── DATA TO PROCESS ──

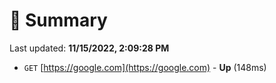 # 📖 Summary
Last updated: **11/15/2022, 2:09:28 PM**

- `GET` [https://google.com](https://google.com) - **Up** (148ms)
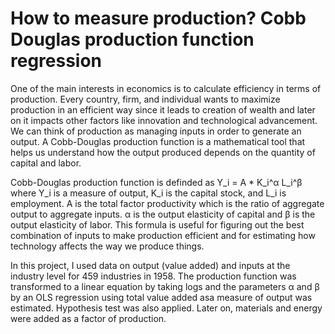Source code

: # How to measure production? Cobb Douglas production function regression

One of the main interests in economics is to calculate efficiency in terms of production. Every country, firm, and individual wants to maximize production in an efficient way since it leads to creation of wealth and later on it impacts other factors like innovation and technological advancement. We can think of production as managing inputs in order to generate an output. A Cobb-Douglas production function is a mathematical tool that helps us understand how the output produced depends on the quantity of capital and labor.

Cobb-Douglas production function is definded as Y_i = A * K_i^α L_i^β where Y_i is a measure of output, K_i is the capital stock, and L_i is employment. A is the total factor productivity which is the ratio of aggregate output to aggregate inputs.
α is the output elasticity of capital and β is the output elasticity of labor.
This formula is useful for figuring out the best combination of inputs to make production efficient and for estimating how technology affects the way we produce things.

In this project, I used data on output (value added) and inputs at the industry level for 459 industries in 1958. 
The production function was transformed to a linear equation by taking logs and the parameters α and β by an OLS regression using total value added asa measure of output was estimated. Hypothesis test was also applied.
Later on, materials and energy were added as a factor of production.
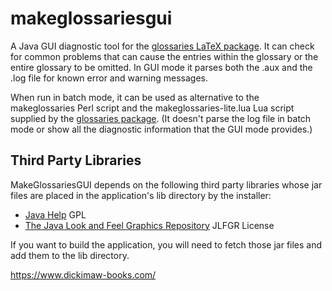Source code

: # makeglossariesgui
A Java GUI diagnostic tool for the [glossaries LaTeX package](http://ctan.org/pkg/glossaries). It can check for common problems
that can cause the entries within the glossary or the entire
glossary to be omitted. In GUI mode it parses both the .aux
and the .log file for known error and warning messages.

When run in batch mode, it can be used as alternative to 
the makeglossaries Perl script and the makeglossaries-lite.lua 
Lua script supplied by the [glossaries package](http://ctan.org/pkg/glossaries). (It doesn't parse the log file in batch mode
or show all the diagnostic information that the GUI mode
provides.)

## Third Party Libraries

MakeGlossariesGUI depends on the following third party libraries
whose jar files are placed in the application's lib directory by
the installer:

* [Java Help](https://javahelp.java.net/) GPL
* [The Java Look and Feel Graphics Repository](http://www.oracle.com/technetwork/java/index-138612.html) JLFGR License

If you want to build the application, you will need to fetch those
jar files and add them to the lib directory.

https://www.dickimaw-books.com/
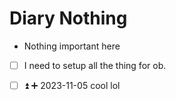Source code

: # Diary Nothing 

- Nothing important here



- [ ] I need to setup all the thing for ob. 

- [ ] ⏫ ➕ 2023-11-05 cool lol 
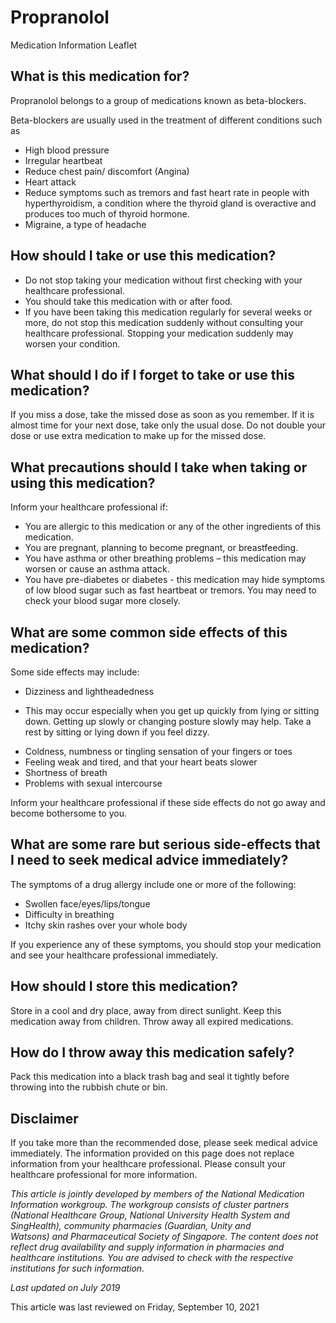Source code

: # Propranolol

Medication Information Leaflet

What is this medication for?
----------------------------

Propranolol belongs to a group of medications known as beta-blockers.

Beta-blockers are usually used in the treatment of different conditions such as

* High blood pressure
* Irregular heartbeat
* Reduce chest pain/ discomfort (Angina)
* Heart attack
* Reduce symptoms such as tremors and fast heart rate in people with hyperthyroidism, a condition where the thyroid gland is overactive and produces too much of thyroid hormone.
* Migraine, a type of headache

How should I take or use this medication?
-----------------------------------------

* Do not stop taking your medication without first checking with your healthcare professional.
* You should take this medication with or after food.
* If you have been taking this medication regularly for several weeks or more, do not stop this medication suddenly without consulting your healthcare professional. Stopping your medication suddenly may worsen your condition.

What should I do if I forget to take or use this medication?
------------------------------------------------------------

If you miss a dose, take the missed dose as soon as you remember. If it is almost time for your next dose, take only the usual dose. Do not double your dose or use extra medication to make up for the missed dose.

What precautions should I take when taking or using this medication?
--------------------------------------------------------------------

Inform your healthcare professional if:

* You are allergic to this medication or any of the other ingredients of this medication.
* You are pregnant, planning to become pregnant, or breastfeeding.
* You have asthma or other breathing problems – this medication may worsen or cause an asthma attack.
* You have pre-diabetes or diabetes - this medication may hide symptoms of low blood sugar such as fast heartbeat or tremors. You may need to check your blood sugar more closely.

What are some common side effects of this medication?
-----------------------------------------------------

Some side effects may include:

* Dizziness and lightheadedness

+ This may occur especially when you get up quickly from lying or sitting down. Getting up slowly or changing posture slowly may help. Take a rest by sitting or lying down if you feel dizzy.

* Coldness, numbness or tingling sensation of your fingers or toes
* Feeling weak and tired, and that your heart beats slower
* Shortness of breath
* Problems with sexual intercourse

Inform your healthcare professional if these side effects do not go away and become bothersome to you.

What are some rare but serious side-effects that I need to seek medical advice immediately?
-------------------------------------------------------------------------------------------

The symptoms of a drug allergy include one or more of the following:

* Swollen face/eyes/lips/tongue
* Difficulty in breathing
* Itchy skin rashes over your whole body

If you experience any of these symptoms, you should stop your medication and see your healthcare professional immediately.

How should I store this medication?
-----------------------------------

Store in a cool and dry place, away from direct sunlight. Keep this medication away from children. Throw away all expired medications.

How do I throw away this medication safely?
-------------------------------------------

Pack this medication into a black trash bag and seal it tightly before throwing into the rubbish chute or bin.

Disclaimer
----------

If you take more than the recommended dose, please seek medical advice immediately. The information provided on this page does not replace information from your healthcare professional. Please consult your healthcare professional for more information.

*This article is jointly developed by members of the National Medication Information workgroup. The workgroup consists of cluster partners (National Healthcare Group, National University Health System and SingHealth), community pharmacies (Guardian, Unity and Watsons) and Pharmaceutical Society of Singapore. The content does not reflect drug availability and supply information in pharmacies and healthcare institutions. You are advised to check with the respective institutions for such information.*

*Last updated on July 2019*

This article was last reviewed on
Friday, September 10, 2021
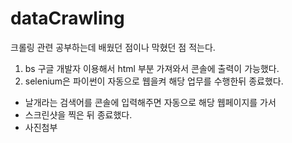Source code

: # dataCrawling

크롤링 관련 공부하는데 배웠던 점이나 막혔던 점 적는다.

1. bs 구글 개발자 이용해서 html 부분 가져와서 콘솔에 출력이 가능했다.
2. selenium은 파이썬이 자동으로 웹을켜 해당 업무를 수행한뒤 종료했다.
  - 날개라는 검색어를 콘솔에 입력해주면 자동으로 해당 웹페이지를 가서
  - 스크린샷을 찍은 뒤 종료했다.
  - 사진첨부
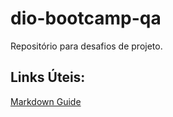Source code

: # dio-bootcamp-qa
Repositório para desafios de projeto.
## Links Úteis:
[Markdown Guide](https://www.markdownguide.org/)
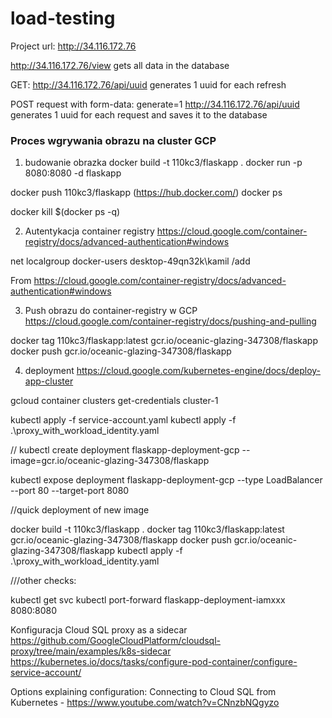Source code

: # load-testing
Project url: http://34.116.172.76



http://34.116.172.76/view
gets all data in the database 


GET:
http://34.116.172.76/api/uuid
generates 1 uuid for each refresh


POST request with form-data:
generate=1
http://34.116.172.76/api/uuid
generates 1 uuid for each request and saves it to the database






### Proces wgrywania obrazu na cluster GCP 

1. budowanie obrazka
docker build -t 110kc3/flaskapp . 
docker run -p 8080:8080 -d flaskapp

docker push 110kc3/flaskapp
(https://hub.docker.com/)
docker ps


docker kill $(docker ps -q)



2. Autentykacja container registry
https://cloud.google.com/container-registry/docs/advanced-authentication#windows


net localgroup docker-users desktop-49qn32k\kamil /add

From <https://cloud.google.com/container-registry/docs/advanced-authentication#windows> 


3. Push obrazu do container-registry w GCP
https://cloud.google.com/container-registry/docs/pushing-and-pulling

docker tag 110kc3/flaskapp:latest gcr.io/oceanic-glazing-347308/flaskapp
docker push gcr.io/oceanic-glazing-347308/flaskapp






4. deployment
https://cloud.google.com/kubernetes-engine/docs/deploy-app-cluster

gcloud container clusters get-credentials cluster-1 

kubectl apply -f service-account.yaml
kubectl apply -f .\proxy_with_workload_identity.yaml 

// kubectl create deployment flaskapp-deployment-gcp --image=gcr.io/oceanic-glazing-347308/flaskapp
	
	
kubectl expose deployment flaskapp-deployment-gcp  --type LoadBalancer --port 80 --target-port 8080




//quick deployment of new image

docker build -t 110kc3/flaskapp . 
docker tag 110kc3/flaskapp:latest gcr.io/oceanic-glazing-347308/flaskapp
docker push gcr.io/oceanic-glazing-347308/flaskapp
kubectl apply -f .\proxy_with_workload_identity.yaml 

///other checks:

kubectl get svc
kubectl port-forward flaskapp-deployment-iamxxx      8080:8080

Konfiguracja Cloud SQL proxy as a sidecar
https://github.com/GoogleCloudPlatform/cloudsql-proxy/tree/main/examples/k8s-sidecar
https://kubernetes.io/docs/tasks/configure-pod-container/configure-service-account/

Options explaining configuration:
Connecting to Cloud SQL from Kubernetes - https://www.youtube.com/watch?v=CNnzbNQgyzo
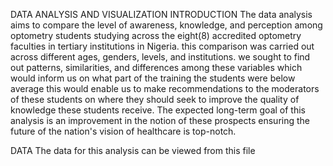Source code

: DATA ANALYSIS AND VISUALIZATION
INTRODUCTION
The data analysis aims to compare the level of awareness, knowledge, and perception among optometry students studying across the eight(8) accredited optometry faculties in  tertiary institutions in Nigeria.
this comparison was carried out across different ages, genders, levels, and institutions.
we sought to find out patterns, similarities, and differences among these variables which would inform us on what part of the training the students were below average
this would enable us to make recommendations to the moderators of these students on where they should seek to improve the quality of knowledge these students receive.
The expected long-term goal of this analysis is an improvement in the notion of these prospects ensuring the future of the nation's vision of healthcare is top-notch.

DATA
The data for this analysis can be viewed from this file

───

YOUR INSTRUCTIONS: Take the lines from the start of the entries through the line containing "production function regression" and set them down exactly, leaving out every picture.

EXERCISE RESPONSE:
 # 📖 Summary
Last updated: **11/15/2022, 2:09:28 PM**

- `GET` [https://google.com](https://google.com) - **Up** (148ms)
Source code

: # How to measure production? Cobb Douglas production function regression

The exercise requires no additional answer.